◆ **Exercise**: Below are the records; copy every line in them that holds the string "jest".

◆ **Extracted information**:

********************

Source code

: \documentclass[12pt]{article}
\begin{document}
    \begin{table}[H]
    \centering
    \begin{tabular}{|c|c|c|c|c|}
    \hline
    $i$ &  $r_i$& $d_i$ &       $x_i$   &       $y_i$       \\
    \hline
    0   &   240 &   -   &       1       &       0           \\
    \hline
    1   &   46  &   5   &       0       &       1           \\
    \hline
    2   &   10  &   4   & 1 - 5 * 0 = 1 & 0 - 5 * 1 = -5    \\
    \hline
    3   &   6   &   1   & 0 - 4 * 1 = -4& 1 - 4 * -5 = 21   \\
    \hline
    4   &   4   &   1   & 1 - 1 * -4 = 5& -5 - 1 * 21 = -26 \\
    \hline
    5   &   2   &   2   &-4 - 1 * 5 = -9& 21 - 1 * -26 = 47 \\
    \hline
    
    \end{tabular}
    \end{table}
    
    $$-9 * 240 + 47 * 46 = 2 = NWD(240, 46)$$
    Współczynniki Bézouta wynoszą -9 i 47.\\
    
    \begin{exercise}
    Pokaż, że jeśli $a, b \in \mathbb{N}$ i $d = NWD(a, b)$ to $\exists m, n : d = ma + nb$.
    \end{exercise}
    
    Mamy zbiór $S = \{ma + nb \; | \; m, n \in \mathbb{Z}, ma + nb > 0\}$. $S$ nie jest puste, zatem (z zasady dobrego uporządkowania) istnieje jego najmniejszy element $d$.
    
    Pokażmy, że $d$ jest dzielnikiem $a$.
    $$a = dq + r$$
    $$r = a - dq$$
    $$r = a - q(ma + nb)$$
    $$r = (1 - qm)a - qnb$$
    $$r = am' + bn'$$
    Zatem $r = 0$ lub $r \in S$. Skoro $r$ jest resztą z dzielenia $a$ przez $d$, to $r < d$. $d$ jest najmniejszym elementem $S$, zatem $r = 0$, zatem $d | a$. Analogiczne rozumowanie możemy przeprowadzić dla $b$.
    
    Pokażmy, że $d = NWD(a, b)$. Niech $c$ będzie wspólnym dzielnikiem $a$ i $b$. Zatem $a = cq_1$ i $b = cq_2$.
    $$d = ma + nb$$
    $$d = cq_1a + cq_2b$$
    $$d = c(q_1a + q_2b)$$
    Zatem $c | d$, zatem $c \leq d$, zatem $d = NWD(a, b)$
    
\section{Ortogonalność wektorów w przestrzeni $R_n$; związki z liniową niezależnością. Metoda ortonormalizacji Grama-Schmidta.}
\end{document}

********************

◆ **Solution to the problem**:
    Mamy zbiór $S = \{ma + nb \; | \; m, n \in \mathbb{Z}, ma + nb > 0\}$. $S$ nie jest puste, zatem (z zasady dobrego uporządkowania) istnieje jego najmniejszy element $d$.
    Pokażmy, że $d$ jest dzielnikiem $a$.
    Zatem $r = 0$ lub $r \in S$. Skoro $r$ jest resztą z dzielenia $a$ przez $d$, to $r < d$. $d$ jest najmniejszym elementem $S$, zatem $r = 0$, zatem $d | a$. Analogiczne rozumowanie możemy przeprowadzić dla $b$.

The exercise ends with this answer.